Over the past 9 months, I’ve been working on a book to be published by O’Reilly Media. This past week, Data Pipelines Pocket Reference was officially published in print, e-book, and on O’Reilly.com for subscribers of the O’Reilly platform. It’s exciting, and a little nerve-racking, to get it out there and in the hands of folks learning more about building data pipelines for analytics.
Given “data pipelines” is a pretty broad topic and the O’Reilly Pocket Reference format is somewhat condensed, I wanted to write a short post with a little more context of what’s in the book and who I think might find it valuable.
Before I do, I want to say a special thank you to the entire O’Reilly team for giving me the opportunity to write the book and providing a ton of value along the way. It’s a topic for another post, but the despite the temptation to explore self-publishing, working with an established publisher was without a doubt the right move for me.
What’s in the Book
O’Reilly came to me with a general idea for the book, but it was on me to come up with a specific proposal. I decided to pitch the book as an end-to-end journey through a data pipeline built for analytics. By that I mean the world of data engineering, data warehousing, and analytics engineering. There’s a lot of great content out there on machine learning and data science, but not nearly enough focused on the mechanics of how data teams gather data and turn it into insights.
The book is structured around the ELT pattern. ELT has overtaken ETL as the dominant design of modern data pipelines thanks to cloud data warehouses and a flood of supporting tools for data ingestion, data orchestration, and data modeling.
You can browse the entire table of contents here, but the 10 chapters cover the following major aspects of building data pipelines for analytics from left to right (E->L->T) in the pipeline:
- An overview of the ELT pattern (and EtLT sub-pattern) and why it’s best suited to modern pipeline building.

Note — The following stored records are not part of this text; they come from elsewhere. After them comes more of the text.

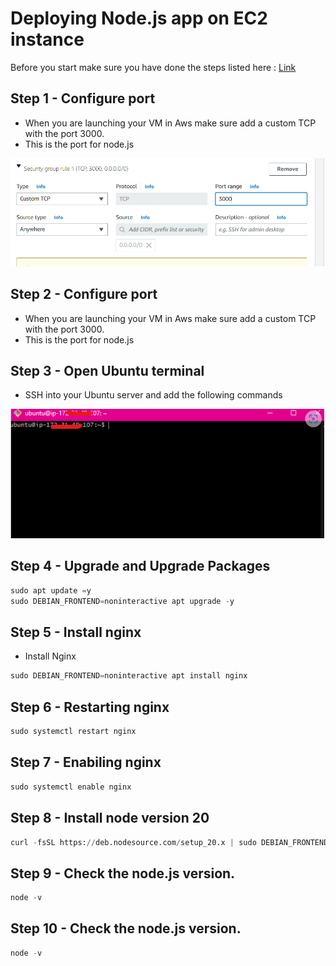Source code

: # Deploying Node.js app on EC2 instance

Before you start make sure you have done the steps listed here : [Link](https://github.com/joeodx/Tech_258_cloud/tree/master/Deploying_Vm_cloud)

## Step 1 - Configure port

* When you are launching your VM in Aws make sure add a custom TCP with the port 3000.
* This is the port for node.js 

![55.jpg](..%2Fpictures%2F55.jpg)

## Step 2 - Configure port

* When you are launching your VM in Aws make sure add a custom TCP with the port 3000.
* This is the port for node.js


## Step 3 - Open Ubuntu terminal 

* SSH into your Ubuntu server and add the following commands

![33.jpg](..%2Fpictures%2F33.jpg)

## Step 4 - Upgrade and Upgrade Packages

```python
sudo apt update =y
sudo DEBIAN_FRONTEND=noninteractive apt upgrade -y
```
## Step 5 - Install nginx

* Install Nginx 

```python
sudo DEBIAN_FRONTEND=noninteractive apt install nginx 
```

## Step 6 - Restarting nginx

```python
sudo systemctl restart nginx
```

## Step 7 - Enabiling nginx

```python
sudo systemctl enable nginx
```

## Step 8 - Install node version 20

```python
curl -fsSL https://deb.nodesource.com/setup_20.x | sudo DEBIAN_FRONTEND=noninteractive -E bash - &&\ sudo DEBIAN_FRONTEND=noninteractive apt-get install -y nodejs
```

## Step 9 - Check the node.js version.

```python
node -v
```

## Step 10 - Check the node.js version.

```python
node -v
```



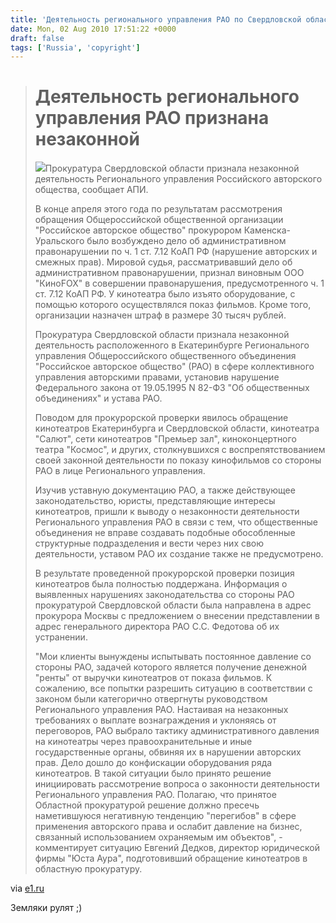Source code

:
 ```yaml
---
title: 'Деятельность регионального управления РАО по Свердловской области признана незаконной'
date: Mon, 02 Aug 2010 17:51:22 +0000
draft: false
tags: ['Russia', 'copyright']
---
```


> Деятельность регионального управления РАО признана незаконной
> =============================================================
> 
> ![](http://www.e1.ru/news/images/331/957/331957/200x133_kinozal.jpg)Прокуратура Свердловской области признала незаконной деятельность Регионального управления Российского авторского общества, сообщает АПИ.
> 
> В конце апреля этого года по результатам рассмотрения обращения Общероссийской общественной организации "Российское авторское общество" прокурором Каменска-Уральского было возбуждено дело об административном правонарушении по ч. 1 ст. 7.12 КоАП РФ (нарушение авторских и смежных прав). Мировой судья, рассматривавший дело об административном правонарушении, признал виновным ООО "КиноFOX" в совершении правонарушения, предусмотренного ч. 1 ст. 7.12 КоАП РФ. У кинотеатра было изъято оборудование, с помощью которого осуществлялся показ фильмов. Кроме того, организации назначен штраф в размере 30 тысяч рублей.
> 
> Прокуратура Свердловской области признала незаконной деятельность расположенного в Екатеринбурге Регионального управления Общероссийского общественного объединения "Российское авторское общество" (РАО) в сфере коллективного управления авторскими правами, установив нарушение Федерального закона от 19.05.1995 N 82-ФЗ "Об общественных объединениях" и устава РАО.
> 
> Поводом для прокурорской проверки явилось обращение кинотеатров Екатеринбурга и Свердловской области, кинотеатра "Салют", сети кинотеатров "Премьер зал", киноконцертного театра "Космос", и других, столкнувшихся с воспрепятствованием своей законной деятельности по показу кинофильмов со стороны РАО в лице Регионального управления.
> 
> Изучив уставную документацию РАО, а также действующее законодательство, юристы, представляющие интересы кинотеатров, пришли к выводу о незаконности деятельности Регионального управления РАО в связи с тем, что общественные объединения не вправе создавать подобные обособленные структурные подразделения и вести через них свою деятельности, уставом РАО их создание также не предусмотрено.
> 
> В результате проведенной прокурорской проверки позиция кинотеатров была полностью поддержана. Информация о выявленных нарушениях законодательства со стороны РАО прокуратурой Свердловской области была направлена в адрес прокурора Москвы с предложением о внесении представлении в адрес генерального директора РАО С.С. Федотова об их устранении.
> 
> "Мои клиенты вынуждены испытывать постоянное давление со стороны РАО, задачей которого является получение денежной "ренты" от выручки кинотеатров от показа фильмов. К сожалению, все попытки разрешить ситуацию в соответствии с законом были категорично отвергнуты руководством Регионального управления РАО. Настаивая на незаконных требованиях о выплате вознаграждения и уклоняясь от переговоров, РАО выбрало тактику административного давления на кинотеатры через правоохранительные и иные государственные органы, обвиняя их в нарушении авторских прав. Дело дошло до конфискации оборудования ряда кинотеатров. В такой ситуации было принято решение инициировать рассмотрение вопроса о законности деятельности Регионального управления РАО. Полагаю, что принятое Областной прокуратурой решение должно пресечь наметившуюся негативную тенденцию "перегибов" в сфере применения авторского права и ослабит давление на бизнес, связанный использованием охраняемым им объектов", - комментирует ситуацию Евгений Дедков, директор юридической фирмы "Юста Аура", подготовивший обращение кинотеатров в областную прокуратуру.  

via [e1.ru](http://www.e1.ru/news/spool/news_id-331957.html)

Земляки рулят ;)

- Data ingestion (the “EL” in ELT). Lots of code samples here for extracting data from common sources such as Postgres, MySQL, REST APIs, MongoDB, and more, as well as loading data into cloud data warehouses such Snowflake and Redshift.
- Data transformation and modeling (the “T” in ELT). Lots of SQL in this chapter for transforming all the data that’s been ingested into a warehouse into data models designed to answer business questions.

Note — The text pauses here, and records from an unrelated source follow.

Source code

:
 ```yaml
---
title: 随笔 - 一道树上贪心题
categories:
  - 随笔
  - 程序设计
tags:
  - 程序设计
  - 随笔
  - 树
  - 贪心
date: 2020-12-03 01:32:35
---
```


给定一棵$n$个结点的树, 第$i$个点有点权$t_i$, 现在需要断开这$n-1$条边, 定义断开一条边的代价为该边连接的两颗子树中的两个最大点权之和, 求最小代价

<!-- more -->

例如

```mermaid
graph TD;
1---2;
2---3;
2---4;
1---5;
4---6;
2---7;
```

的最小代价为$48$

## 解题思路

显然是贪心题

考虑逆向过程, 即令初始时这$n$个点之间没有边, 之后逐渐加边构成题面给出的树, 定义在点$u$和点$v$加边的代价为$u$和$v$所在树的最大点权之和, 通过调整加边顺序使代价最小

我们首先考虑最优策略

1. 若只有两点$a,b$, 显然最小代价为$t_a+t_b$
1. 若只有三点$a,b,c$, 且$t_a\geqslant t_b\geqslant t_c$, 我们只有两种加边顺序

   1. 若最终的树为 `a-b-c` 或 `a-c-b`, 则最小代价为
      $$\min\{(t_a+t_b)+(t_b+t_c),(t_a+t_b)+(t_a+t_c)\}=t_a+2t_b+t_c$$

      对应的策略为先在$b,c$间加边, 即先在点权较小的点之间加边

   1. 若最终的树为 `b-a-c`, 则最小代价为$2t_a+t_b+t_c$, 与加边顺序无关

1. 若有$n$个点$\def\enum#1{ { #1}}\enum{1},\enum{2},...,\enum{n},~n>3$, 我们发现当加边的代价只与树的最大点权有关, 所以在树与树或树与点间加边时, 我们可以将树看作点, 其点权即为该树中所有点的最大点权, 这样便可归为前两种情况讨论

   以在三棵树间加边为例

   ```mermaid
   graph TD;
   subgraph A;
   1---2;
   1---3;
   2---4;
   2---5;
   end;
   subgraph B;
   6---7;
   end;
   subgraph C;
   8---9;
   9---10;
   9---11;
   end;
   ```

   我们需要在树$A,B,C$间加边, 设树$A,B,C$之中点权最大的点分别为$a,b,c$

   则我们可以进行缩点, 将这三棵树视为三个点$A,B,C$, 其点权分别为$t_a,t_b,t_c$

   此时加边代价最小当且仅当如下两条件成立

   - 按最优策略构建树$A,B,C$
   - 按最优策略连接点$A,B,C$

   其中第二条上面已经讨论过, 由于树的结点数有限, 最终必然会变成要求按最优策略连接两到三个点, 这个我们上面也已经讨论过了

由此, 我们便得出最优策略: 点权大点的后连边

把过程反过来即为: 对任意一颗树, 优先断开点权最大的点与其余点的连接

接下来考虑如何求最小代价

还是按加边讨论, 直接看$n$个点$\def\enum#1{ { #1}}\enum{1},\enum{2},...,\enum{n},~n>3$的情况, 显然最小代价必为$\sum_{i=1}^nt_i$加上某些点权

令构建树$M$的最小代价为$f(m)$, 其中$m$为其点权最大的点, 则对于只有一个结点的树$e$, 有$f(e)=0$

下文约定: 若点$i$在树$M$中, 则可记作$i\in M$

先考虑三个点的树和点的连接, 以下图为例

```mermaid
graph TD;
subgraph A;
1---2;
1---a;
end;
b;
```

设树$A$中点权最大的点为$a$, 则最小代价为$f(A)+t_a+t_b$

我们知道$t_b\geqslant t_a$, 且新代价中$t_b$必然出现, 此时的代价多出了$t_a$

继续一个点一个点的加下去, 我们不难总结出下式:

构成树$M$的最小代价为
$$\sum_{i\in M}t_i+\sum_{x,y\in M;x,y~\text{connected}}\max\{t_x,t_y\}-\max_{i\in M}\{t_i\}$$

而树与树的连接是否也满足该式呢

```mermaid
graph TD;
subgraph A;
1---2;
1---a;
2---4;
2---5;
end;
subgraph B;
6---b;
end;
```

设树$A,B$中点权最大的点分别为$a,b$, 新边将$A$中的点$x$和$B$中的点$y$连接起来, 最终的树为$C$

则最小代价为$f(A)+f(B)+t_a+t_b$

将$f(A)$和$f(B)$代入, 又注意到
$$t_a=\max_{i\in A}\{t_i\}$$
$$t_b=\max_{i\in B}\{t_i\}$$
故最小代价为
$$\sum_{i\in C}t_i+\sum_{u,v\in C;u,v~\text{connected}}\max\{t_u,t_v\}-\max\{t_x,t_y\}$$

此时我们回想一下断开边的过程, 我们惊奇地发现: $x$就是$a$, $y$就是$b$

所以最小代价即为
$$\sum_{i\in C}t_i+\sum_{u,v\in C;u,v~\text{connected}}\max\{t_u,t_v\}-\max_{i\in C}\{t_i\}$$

- Data orchestration: DAGs, Apache Airflow, and more! Orchestration ties together all the interconnected processes in a pipeline in a reliable and scalable way.
- Validating data in pipelines. I include a a sample data validation framework (written in Python) along with handful of validation test examples you may want to consider.

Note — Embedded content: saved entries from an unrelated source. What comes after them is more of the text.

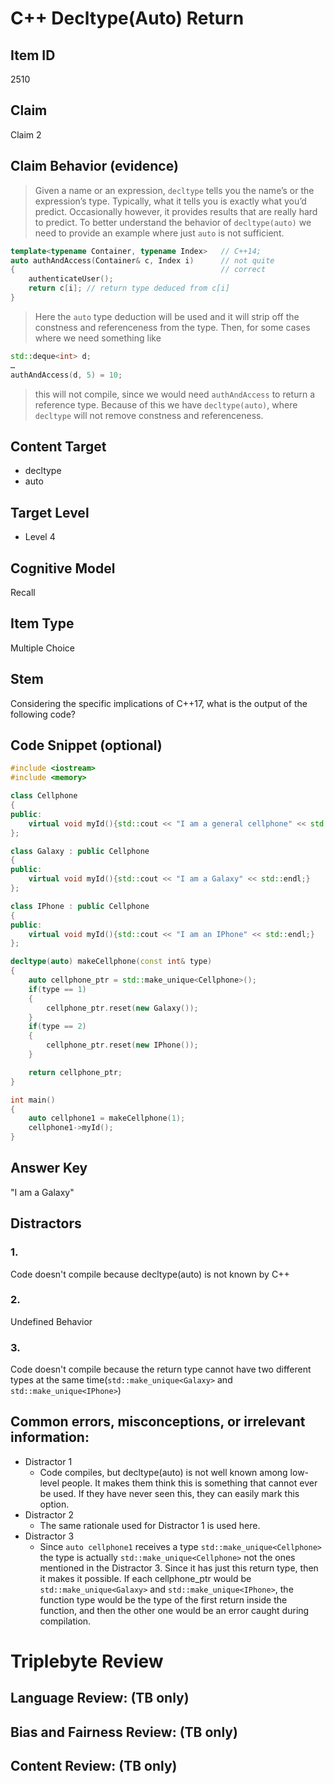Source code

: # C++ Decltype(Auto) Return

## Item ID
2510

## Claim
Claim 2

## Claim Behavior (evidence)
> Given a name or an expression, `decltype` tells you the name’s or the expression’s type. Typically, what it tells you is exactly what you’d predict. Occasionally however, it provides results that are really hard to predict.
> To better understand the behavior of `decltype(auto)` we need to provide an example where just `auto` is not sufficient.
> 
```cpp
template<typename Container, typename Index>   // C++14;
auto authAndAccess(Container& c, Index i)      // not quite
{                                              // correct
    authenticateUser();
    return c[i]; // return type deduced from c[i]
}
```

> Here the `auto` type deduction will be used and it will strip off the constness and referenceness from the type. Then, for some cases where we need something like
```cpp
std::deque<int> d;
…
authAndAccess(d, 5) = 10;
```

> this will not compile, since we would need `authAndAccess` to return a reference type. Because of this we have `decltype(auto)`, where `decltype` will not remove constness and referenceness.


## Content Target
- decltype
- auto

## Target Level
- Level 4

## Cognitive Model
Recall

## Item Type
Multiple Choice

## Stem
Considering the specific implications of C++17, what is the output of the following code?

## Code Snippet (optional)
```cpp
#include <iostream>
#include <memory>

class Cellphone
{
public:
    virtual void myId(){std::cout << "I am a general cellphone" << std::endl;}
};

class Galaxy : public Cellphone
{
public:
    virtual void myId(){std::cout << "I am a Galaxy" << std::endl;}
};

class IPhone : public Cellphone
{
public:
    virtual void myId(){std::cout << "I am an IPhone" << std::endl;}
};

decltype(auto) makeCellphone(const int& type)
{
    auto cellphone_ptr = std::make_unique<Cellphone>();    
    if(type == 1)
    {
        cellphone_ptr.reset(new Galaxy());
    }
    if(type == 2)
    {
        cellphone_ptr.reset(new IPhone());
    }

    return cellphone_ptr;
}

int main()
{
    auto cellphone1 = makeCellphone(1);
    cellphone1->myId();
}
```

## Answer Key
"I am a Galaxy"

## Distractors
### 1.
Code doesn't compile because decltype(auto) is not known by C++

### 2.
Undefined Behavior

### 3.
Code doesn't compile because the return type cannot have two different types at the same time(`std::make_unique<Galaxy>` and `std::make_unique<IPhone>`)

## Common errors, misconceptions, or irrelevant information:
- Distractor 1
    - Code compiles, but decltype(auto) is not well known among low-level people. It makes them think this is something that cannot ever be used. If they have never seen this, they can easily mark this option.
- Distractor 2
    - The same rationale used for Distractor 1 is used here.
- Distractor 3
    - Since `auto cellphone1` receives a type `std::make_unique<Cellphone>` the type is actually `std::make_unique<Cellphone>` not the ones mentioned in the Distractor 3. Since it has just this return type, then it makes it possible.
      If each cellphone_ptr would be `std::make_unique<Galaxy>` and `std::make_unique<IPhone>`, the function type would be the type of the first return inside the function, and then the other one would be an error caught during compilation.

# Triplebyte Review

## Language Review: (TB only)

## Bias and Fairness Review: (TB only)

## Content Review: (TB only)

- More advanced topics such as maintaining and scaling pipelines as well as monitoring and measuring the performance of pipelines.
Why a “Pocket Reference”?
For those familiar with the O’Reilly “Pocket Reference” series, you might expect more of a reference sheet than a book with narrative, but Data Pipelines Pocket Reference flows more like a traditional O’Reilly book in my opinion (and the opinion of some early readers). The difference is that it’s condensed and covers a lot of ground for a short book. That means that by design there are sections that go deep, but many that stay higher level and aim to give the reader a jumping off point for learning more. In fact, I link out to other books and online resources throughout.
However, sticking to the Pocket Reference roots, I intend for the book to be “reference-able” in the sense that you could read individual chapters or sections to solve a particular problem rather than having to read cover-to-cover. Personally, I like to think people will at least skim the book in its entirety and spend more time on the chapters they need depth from. I guess I’ll find out soon enough!
Who’s it For?
In pitching the book, I had to come up with what I thought the target market would be. I thought a lot about that, and in reading the final version I think I did a reasonable job of catering to that audience.
First, I wanted a book that data engineers working in the data warehousing space could relate to. As noted earlier, there’s no shortage of content on building pipelines and systems for machine learning. I wanted something for data engineers who are building data ingestions and orchestrating pipelines for Snowflake, Redshift, BigQuery, and other cloud data warehouses. Though some of the sections regarding data ingestion might be a bit basic for seasoned data engineers, my hope is that other sections will provide new ideas and insights and even expose data engineers to the work that analytics engineers are doing in data transformation.
Second, I thought there was a need for a book targeted at analytics engineers and data analysts who are looking to get exposed to the end-to-end aspects of data pipelines. For this audience, the data transformation sections might seem basic (though I tried to add some more advanced tidbits!), but learning about data ingestion, orchestration, and validation is an opportunity to expand an analyst’s skill set.
Third, with the number of data engineering roles exploding in recent years I’ve seen many software engineers looking specialize in the space. This book is a great way for someone with an existing software engineering background to learn what this data engineering thing is all about. As someone who started as a software engineer myself, I remember knowing how to code and write some basic SQL, but it taking me years to understand the world of analytics. This book would have been a valuable crash course for me back then, and I hope it is for someone like me breaking in now!
Finally, leaders in the data space who want to get up to speed on what a modern data infrastructure looks like will find value in the book. I know a number of Director and VP level leaders who expressed interest in the book early on. Many are technical but either more generally in software engineering, or a number of years removed from data warehousing best practices.